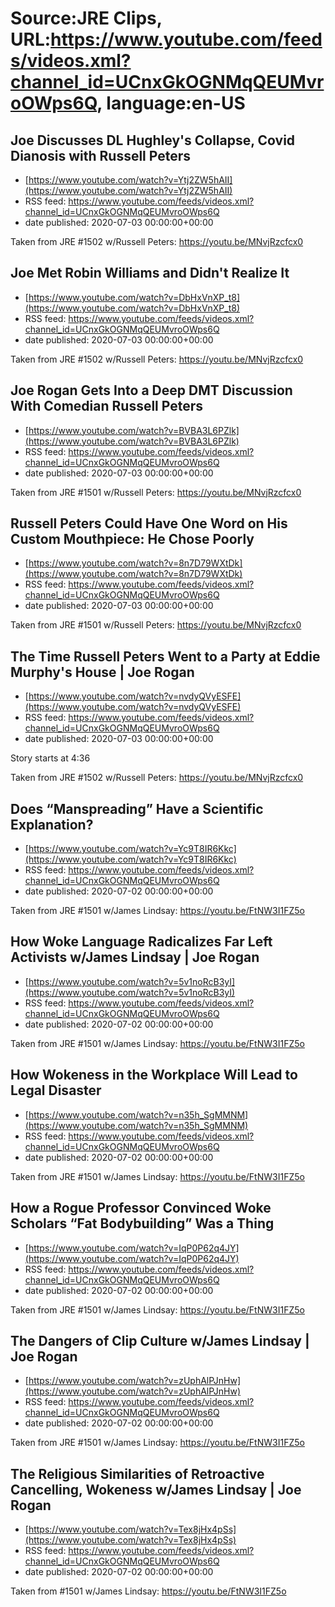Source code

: # Source:JRE Clips, URL:https://www.youtube.com/feeds/videos.xml?channel_id=UCnxGkOGNMqQEUMvroOWps6Q, language:en-US

## Joe Discusses DL Hughley's Collapse, Covid Dianosis with Russell Peters
 - [https://www.youtube.com/watch?v=Ytj2ZW5hAII](https://www.youtube.com/watch?v=Ytj2ZW5hAII)
 - RSS feed: https://www.youtube.com/feeds/videos.xml?channel_id=UCnxGkOGNMqQEUMvroOWps6Q
 - date published: 2020-07-03 00:00:00+00:00

Taken from JRE #1502 w/Russell Peters:
https://youtu.be/MNvjRzcfcx0

## Joe Met Robin Williams and Didn't Realize It
 - [https://www.youtube.com/watch?v=DbHxVnXP_t8](https://www.youtube.com/watch?v=DbHxVnXP_t8)
 - RSS feed: https://www.youtube.com/feeds/videos.xml?channel_id=UCnxGkOGNMqQEUMvroOWps6Q
 - date published: 2020-07-03 00:00:00+00:00

Taken from JRE #1502 w/Russell Peters:
https://youtu.be/MNvjRzcfcx0

## Joe Rogan Gets Into a Deep DMT Discussion With Comedian Russell Peters
 - [https://www.youtube.com/watch?v=BVBA3L6PZlk](https://www.youtube.com/watch?v=BVBA3L6PZlk)
 - RSS feed: https://www.youtube.com/feeds/videos.xml?channel_id=UCnxGkOGNMqQEUMvroOWps6Q
 - date published: 2020-07-03 00:00:00+00:00

Taken from JRE #1501 w/Russell Peters: https://youtu.be/MNvjRzcfcx0

## Russell Peters Could Have One Word on His Custom Mouthpiece: He Chose Poorly
 - [https://www.youtube.com/watch?v=8n7D79WXtDk](https://www.youtube.com/watch?v=8n7D79WXtDk)
 - RSS feed: https://www.youtube.com/feeds/videos.xml?channel_id=UCnxGkOGNMqQEUMvroOWps6Q
 - date published: 2020-07-03 00:00:00+00:00

Taken from JRE #1501 w/Russell Peters: https://youtu.be/MNvjRzcfcx0

## The Time Russell Peters Went to a Party at Eddie Murphy's House | Joe Rogan
 - [https://www.youtube.com/watch?v=nvdyQVyESFE](https://www.youtube.com/watch?v=nvdyQVyESFE)
 - RSS feed: https://www.youtube.com/feeds/videos.xml?channel_id=UCnxGkOGNMqQEUMvroOWps6Q
 - date published: 2020-07-03 00:00:00+00:00

Story starts at 4:36

Taken from JRE #1502 w/Russell Peters:
https://youtu.be/MNvjRzcfcx0

## Does “Manspreading” Have a Scientific Explanation?
 - [https://www.youtube.com/watch?v=Yc9T8IR6Kkc](https://www.youtube.com/watch?v=Yc9T8IR6Kkc)
 - RSS feed: https://www.youtube.com/feeds/videos.xml?channel_id=UCnxGkOGNMqQEUMvroOWps6Q
 - date published: 2020-07-02 00:00:00+00:00

Taken from JRE #1501 w/James Lindsay: https://youtu.be/FtNW3I1FZ5o

## How Woke Language Radicalizes Far Left Activists w/James Lindsay | Joe Rogan
 - [https://www.youtube.com/watch?v=5v1noRcB3yI](https://www.youtube.com/watch?v=5v1noRcB3yI)
 - RSS feed: https://www.youtube.com/feeds/videos.xml?channel_id=UCnxGkOGNMqQEUMvroOWps6Q
 - date published: 2020-07-02 00:00:00+00:00

Taken from JRE #1501 w/James Lindsay:
https://youtu.be/FtNW3I1FZ5o

## How Wokeness in the Workplace Will Lead to Legal Disaster
 - [https://www.youtube.com/watch?v=n35h_SgMMNM](https://www.youtube.com/watch?v=n35h_SgMMNM)
 - RSS feed: https://www.youtube.com/feeds/videos.xml?channel_id=UCnxGkOGNMqQEUMvroOWps6Q
 - date published: 2020-07-02 00:00:00+00:00

Taken from JRE #1501 w/James Lindsay: https://youtu.be/FtNW3I1FZ5o

## How a Rogue Professor Convinced Woke Scholars “Fat Bodybuilding” Was a Thing
 - [https://www.youtube.com/watch?v=IqP0P62q4JY](https://www.youtube.com/watch?v=IqP0P62q4JY)
 - RSS feed: https://www.youtube.com/feeds/videos.xml?channel_id=UCnxGkOGNMqQEUMvroOWps6Q
 - date published: 2020-07-02 00:00:00+00:00

Taken from JRE #1501 w/James Lindsay: https://youtu.be/FtNW3I1FZ5o

## The Dangers of Clip Culture w/James Lindsay | Joe Rogan
 - [https://www.youtube.com/watch?v=zUphAlPJnHw](https://www.youtube.com/watch?v=zUphAlPJnHw)
 - RSS feed: https://www.youtube.com/feeds/videos.xml?channel_id=UCnxGkOGNMqQEUMvroOWps6Q
 - date published: 2020-07-02 00:00:00+00:00

Taken from JRE #1501 w/James Lindsay:
https://youtu.be/FtNW3I1FZ5o

## The Religious Similarities of Retroactive Cancelling, Wokeness w/James Lindsay | Joe Rogan
 - [https://www.youtube.com/watch?v=Tex8jHx4pSs](https://www.youtube.com/watch?v=Tex8jHx4pSs)
 - RSS feed: https://www.youtube.com/feeds/videos.xml?channel_id=UCnxGkOGNMqQEUMvroOWps6Q
 - date published: 2020-07-02 00:00:00+00:00

Taken from #1501 w/James Lindsay:
https://youtu.be/FtNW3I1FZ5o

- **Exercise instructions**
From the first line to the last, retype the data above exactly, but not its images.

- **Result**
Source code

: # Source:JRE Clips, URL:https://www.youtube.com/feeds/videos.xml?channel_id=UCnxGkOGNMqQEUMvroOWps6Q, language:en-US

## Joe Discusses DL Hughley's Collapse, Covid Dianosis with Russell Peters
 - [https://www.youtube.com/watch?v=Ytj2ZW5hAII](https://www.youtube.com/watch?v=Ytj2ZW5hAII)
 - RSS feed: https://www.youtube.com/feeds/videos.xml?channel_id=UCnxGkOGNMqQEUMvroOWps6Q
 - date published: 2020-07-03 00:00:00+00:00

Taken from JRE #1502 w/Russell Peters:
https://youtu.be/MNvjRzcfcx0

## Joe Met Robin Williams and Didn't Realize It
 - [https://www.youtube.com/watch?v=DbHxVnXP_t8](https://www.youtube.com/watch?v=DbHxVnXP_t8)
 - RSS feed: https://www.youtube.com/feeds/videos.xml?channel_id=UCnxGkOGNMqQEUMvroOWps6Q
 - date published: 2020-07-03 00:00:00+00:00

Taken from JRE #1502 w/Russell Peters:
https://youtu.be/MNvjRzcfcx0

## Joe Rogan Gets Into a Deep DMT Discussion With Comedian Russell Peters
 - [https://www.youtube.com/watch?v=BVBA3L6PZlk](https://www.youtube.com/watch?v=BVBA3L6PZlk)
 - RSS feed: https://www.youtube.com/feeds/videos.xml?channel_id=UCnxGkOGNMqQEUMvroOWps6Q
 - date published: 2020-07-03 00:00:00+00:00

Taken from JRE #1501 w/Russell Peters: https://youtu.be/MNvjRzcfcx0

## Russell Peters Could Have One Word on His Custom Mouthpiece: He Chose Poorly
 - [https://www.youtube.com/watch?v=8n7D79WXtDk](https://www.youtube.com/watch?v=8n7D79WXtDk)
 - RSS feed: https://www.youtube.com/feeds/videos.xml?channel_id=UCnxGkOGNMqQEUMvroOWps6Q
 - date published: 2020-07-03 00:00:00+00:00

Taken from JRE #1501 w/Russell Peters: https://youtu.be/MNvjRzcfcx0

## The Time Russell Peters Went to a Party at Eddie Murphy's House | Joe Rogan
 - [https://www.youtube.com/watch?v=nvdyQVyESFE](https://www.youtube.com/watch?v=nvdyQVyESFE)
 - RSS feed: https://www.youtube.com/feeds/videos.xml?channel_id=UCnxGkOGNMqQEUMvroOWps6Q
 - date published: 2020-07-03 00:00:00+00:00

Story starts at 4:36

Taken from JRE #1502 w/Russell Peters:
https://youtu.be/MNvjRzcfcx0

## Does “Manspreading” Have a Scientific Explanation?
 - [https://www.youtube.com/watch?v=Yc9T8IR6Kkc](https://www.youtube.com/watch?v=Yc9T8IR6Kkc)
 - RSS feed: https://www.youtube.com/feeds/videos.xml?channel_id=UCnxGkOGNMqQEUMvroOWps6Q
 - date published: 2020-07-02 00:00:00+00:00

Taken from JRE #1501 w/James Lindsay: https://youtu.be/FtNW3I1FZ5o

## How Woke Language Radicalizes Far Left Activists w/James Lindsay | Joe Rogan
 - [https://www.youtube.com/watch?v=5v1noRcB3yI](https://www.youtube.com/watch?v=5v1noRcB3yI)
 - RSS feed: https://www.youtube.com/feeds/videos.xml?channel_id=UCnxGkOGNMqQEUMvroOWps6Q
 - date published: 2020-07-02 00:00:00+00:00

Taken from JRE #1501 w/James Lindsay:
https://youtu.be/FtNW3I1FZ5o

## How Wokeness in the Workplace Will Lead to Legal Disaster
 - [https://www.youtube.com/watch?v=n35h_SgMMNM](https://www.youtube.com/watch?v=n35h_SgMMNM)
 - RSS feed: https://www.youtube.com/feeds/videos.xml?channel_id=UCnxGkOGNMqQEUMvroOWps6Q
 - date published: 2020-07-02 00:00:00+00:00

Taken from JRE #1501 w/James Lindsay: https://youtu.be/FtNW3I1FZ5o

## How a Rogue Professor Convinced Woke Scholars “Fat Bodybuilding” Was a Thing
 - [https://www.youtube.com/watch?v=IqP0P62q4JY](https://www.youtube.com/watch?v=IqP0P62q4JY)
 - RSS feed: https://www.youtube.com/feeds/videos.xml?channel_id=UCnxGkOGNMqQEUMvroOWps6Q
 - date published: 2020-07-02 00:00:00+00:00

Taken from JRE #1501 w/James Lindsay: https://youtu.be/FtNW3I1FZ5o

## The Dangers of Clip Culture w/James Lindsay | Joe Rogan
 - [https://www.youtube.com/watch?v=zUphAlPJnHw](https://www.youtube.com/watch?v=zUphAlPJnHw)
 - RSS feed: https://www.youtube.com/feeds/videos.xml?channel_id=UCnxGkOGNMqQEUMvroOWps6Q
 - date published: 2020-07-02 00:00:00+00:00

Taken from JRE #1501 w/James Lindsay:
https://youtu.be/FtNW3I1FZ5o

## The Religious Similarities of Retroactive Cancelling, Wokeness w/James Lindsay | Joe Rogan
 - [https://www.youtube.com/watch?v=Tex8jHx4pSs](https://www.youtube.com/watch?v=Tex8jHx4pSs)
 - RSS feed: https://www.youtube.com/feeds/videos.xml?channel_id=UCnxGkOGNMqQEUMvroOWps6Q
 - date published: 2020-07-02 00:00:00+00:00

Taken from #1501 w/James Lindsay:
https://youtu.be/FtNW3I1FZ5o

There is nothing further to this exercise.